**About this task**
Reproduce the whole of the data exactly.

**Supplied data**

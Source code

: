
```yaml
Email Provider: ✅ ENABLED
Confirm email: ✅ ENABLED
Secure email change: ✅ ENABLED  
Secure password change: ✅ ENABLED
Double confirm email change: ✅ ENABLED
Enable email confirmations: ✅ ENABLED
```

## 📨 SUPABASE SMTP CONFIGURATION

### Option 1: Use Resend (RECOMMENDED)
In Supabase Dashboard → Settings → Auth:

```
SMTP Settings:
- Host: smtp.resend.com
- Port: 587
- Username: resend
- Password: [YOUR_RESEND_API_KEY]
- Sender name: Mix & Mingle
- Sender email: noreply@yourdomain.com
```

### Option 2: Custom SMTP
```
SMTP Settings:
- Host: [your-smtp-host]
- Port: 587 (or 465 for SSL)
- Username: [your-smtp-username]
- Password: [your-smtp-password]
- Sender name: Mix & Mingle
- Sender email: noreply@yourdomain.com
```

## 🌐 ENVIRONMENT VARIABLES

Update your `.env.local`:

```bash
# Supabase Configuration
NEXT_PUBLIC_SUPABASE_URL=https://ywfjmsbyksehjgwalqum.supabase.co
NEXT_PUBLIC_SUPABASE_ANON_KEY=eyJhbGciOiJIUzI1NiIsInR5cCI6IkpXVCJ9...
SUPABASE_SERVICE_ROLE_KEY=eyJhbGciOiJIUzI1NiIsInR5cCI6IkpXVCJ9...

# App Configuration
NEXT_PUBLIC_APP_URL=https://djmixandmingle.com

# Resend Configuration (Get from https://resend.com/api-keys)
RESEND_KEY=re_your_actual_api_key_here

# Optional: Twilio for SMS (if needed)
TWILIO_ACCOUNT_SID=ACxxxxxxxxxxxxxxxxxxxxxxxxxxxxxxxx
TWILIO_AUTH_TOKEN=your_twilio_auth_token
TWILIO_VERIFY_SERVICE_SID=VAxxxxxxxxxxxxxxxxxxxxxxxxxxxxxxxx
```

**Finished exercise**
Source code

:
```yaml
Email Provider: ✅ ENABLED
Confirm email: ✅ ENABLED
Secure email change: ✅ ENABLED  
Secure password change: ✅ ENABLED
Double confirm email change: ✅ ENABLED
Enable email confirmations: ✅ ENABLED
```

## 📨 SUPABASE SMTP CONFIGURATION

### Option 1: Use Resend (RECOMMENDED)
In Supabase Dashboard → Settings → Auth:

```
SMTP Settings:
- Host: smtp.resend.com
- Port: 587
- Username: resend
- Password: [YOUR_RESEND_API_KEY]
- Sender name: Mix & Mingle
- Sender email: noreply@yourdomain.com
```

### Option 2: Custom SMTP
```
SMTP Settings:
- Host: [your-smtp-host]
- Port: 587 (or 465 for SSL)
- Username: [your-smtp-username]
- Password: [your-smtp-password]
- Sender name: Mix & Mingle
- Sender email: noreply@yourdomain.com
```

## 🌐 ENVIRONMENT VARIABLES

Update your `.env.local`:

```bash
# Supabase Configuration
NEXT_PUBLIC_SUPABASE_URL=https://ywfjmsbyksehjgwalqum.supabase.co
NEXT_PUBLIC_SUPABASE_ANON_KEY=eyJhbGciOiJIUzI1NiIsInR5cCI6IkpXVCJ9...
SUPABASE_SERVICE_ROLE_KEY=eyJhbGciOiJIUzI1NiIsInR5cCI6IkpXVCJ9...

# App Configuration
NEXT_PUBLIC_APP_URL=https://djmixandmingle.com

# Resend Configuration (Get from https://resend.com/api-keys)
RESEND_KEY=re_your_actual_api_key_here

# Optional: Twilio for SMS (if needed)
TWILIO_ACCOUNT_SID=ACxxxxxxxxxxxxxxxxxxxxxxxxxxxxxxxx
TWILIO_AUTH_TOKEN=your_twilio_auth_token
TWILIO_VERIFY_SERVICE_SID=VAxxxxxxxxxxxxxxxxxxxxxxxxxxxxxxxx
```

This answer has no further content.